EXCERPTED DATA —
# # # # #

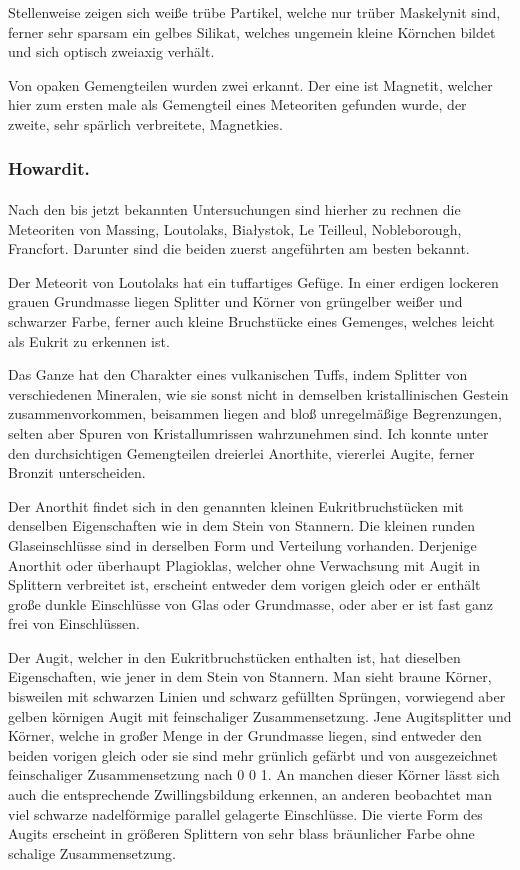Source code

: \documentclass[a4paper, 11pt, oneside, polutonikogreek, german]{article}
\begin{document}
Stellenweise zeigen sich weiße trübe Partikel, welche nur trüber Maskelynit sind, ferner sehr sparsam ein gelbes Silikat, welches ungemein kleine Körnchen bildet und sich optisch zweiaxig verhält.

Von opaken Gemengteilen wurden zwei erkannt. Der eine ist Magnetit, welcher hier zum ersten male als Gemengteil eines Meteoriten gefunden wurde, der zweite, sehr spärlich verbreitete, Magnetkies.

\subsubsection{Howardit.}
\paragraph{}
Nach den bis jetzt bekannten Untersuchungen sind hierher zu rechnen die Meteoriten von Massing, Loutolaks, Białystok, Le Teilleul, Nobleborough, Francfort. Darunter sind die beiden zuerst angeführten am besten bekannt.

Der Meteorit von Loutolaks hat ein tuffartiges Gefüge. In einer erdigen lockeren grauen Grundmasse liegen Splitter und Körner von grüngelber weißer und schwarzer Farbe, ferner auch kleine Bruchstücke eines Gemenges, welches leicht als Eukrit zu erkennen ist.

Das Ganze hat den Charakter eines vulkanischen Tuffs, indem Splitter von verschiedenen Mineralen, wie sie sonst nicht in demselben kristallinischen Gestein zusammenvorkommen, beisammen liegen and bloß unregelmäßige Begrenzungen, selten aber Spuren von Kristallumrissen wahrzunehmen sind. Ich konnte unter den durchsichtigen Gemengteilen dreierlei Anorthite, viererlei Augite, ferner Bronzit unterscheiden.

Der Anorthit findet sich in den genannten kleinen Eukritbruchstücken mit denselben Eigenschaften wie in dem Stein von Stannern. Die kleinen runden Glaseinschlüsse sind in derselben Form und Verteilung vorhanden. Derjenige Anorthit oder überhaupt Plagioklas, welcher ohne Verwachsung mit Augit in Splittern verbreitet ist, erscheint entweder dem vorigen gleich oder er enthält große dunkle Einschlüsse von Glas oder Grundmasse, oder aber er ist fast ganz frei von Einschlüssen.

Der Augit, welcher in den Eukritbruchstücken enthalten ist, hat dieselben Eigenschaften, wie jener in dem Stein von Stannern. Man sieht braune Körner, bisweilen mit schwarzen Linien und schwarz gefüllten Sprüngen, vorwiegend aber gelben körnigen Augit mit feinschaliger Zusammensetzung. Jene Augitsplitter und Körner, welche in großer Menge in der Grundmasse liegen, sind entweder den beiden vorigen gleich oder sie sind mehr grünlich gefärbt und von ausgezeichnet feinschaliger Zusammensetzung nach 0 0 1. An manchen dieser Körner lässt sich auch die entsprechende Zwillingsbildung erkennen, an anderen beobachtet man viel schwarze nadelförmige parallel gelagerte Einschlüsse. Die vierte Form des Augits erscheint in größeren Splittern von sehr blass bräunlicher Farbe ohne schalige Zusammensetzung.
\end{document}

# # # # #

EXERCISE DESCRIPTION —
The lines you return should be those above that contain the word "gleich", every one of them.

EXERCISE SOLUTION —
Der Anorthit findet sich in den genannten kleinen Eukritbruchstücken mit denselben Eigenschaften wie in dem Stein von Stannern. Die kleinen runden Glaseinschlüsse sind in derselben Form und Verteilung vorhanden. Derjenige Anorthit oder überhaupt Plagioklas, welcher ohne Verwachsung mit Augit in Splittern verbreitet ist, erscheint entweder dem vorigen gleich oder er enthält große dunkle Einschlüsse von Glas oder Grundmasse, oder aber er ist fast ganz frei von Einschlüssen.
Der Augit, welcher in den Eukritbruchstücken enthalten ist, hat dieselben Eigenschaften, wie jener in dem Stein von Stannern. Man sieht braune Körner, bisweilen mit schwarzen Linien und schwarz gefüllten Sprüngen, vorwiegend aber gelben körnigen Augit mit feinschaliger Zusammensetzung. Jene Augitsplitter und Körner, welche in großer Menge in der Grundmasse liegen, sind entweder den beiden vorigen gleich oder sie sind mehr grünlich gefärbt und von ausgezeichnet feinschaliger Zusammensetzung nach 0 0 1. An manchen dieser Körner lässt sich auch die entsprechende Zwillingsbildung erkennen, an anderen beobachtet man viel schwarze nadelförmige parallel gelagerte Einschlüsse. Die vierte Form des Augits erscheint in größeren Splittern von sehr blass bräunlicher Farbe ohne schalige Zusammensetzung.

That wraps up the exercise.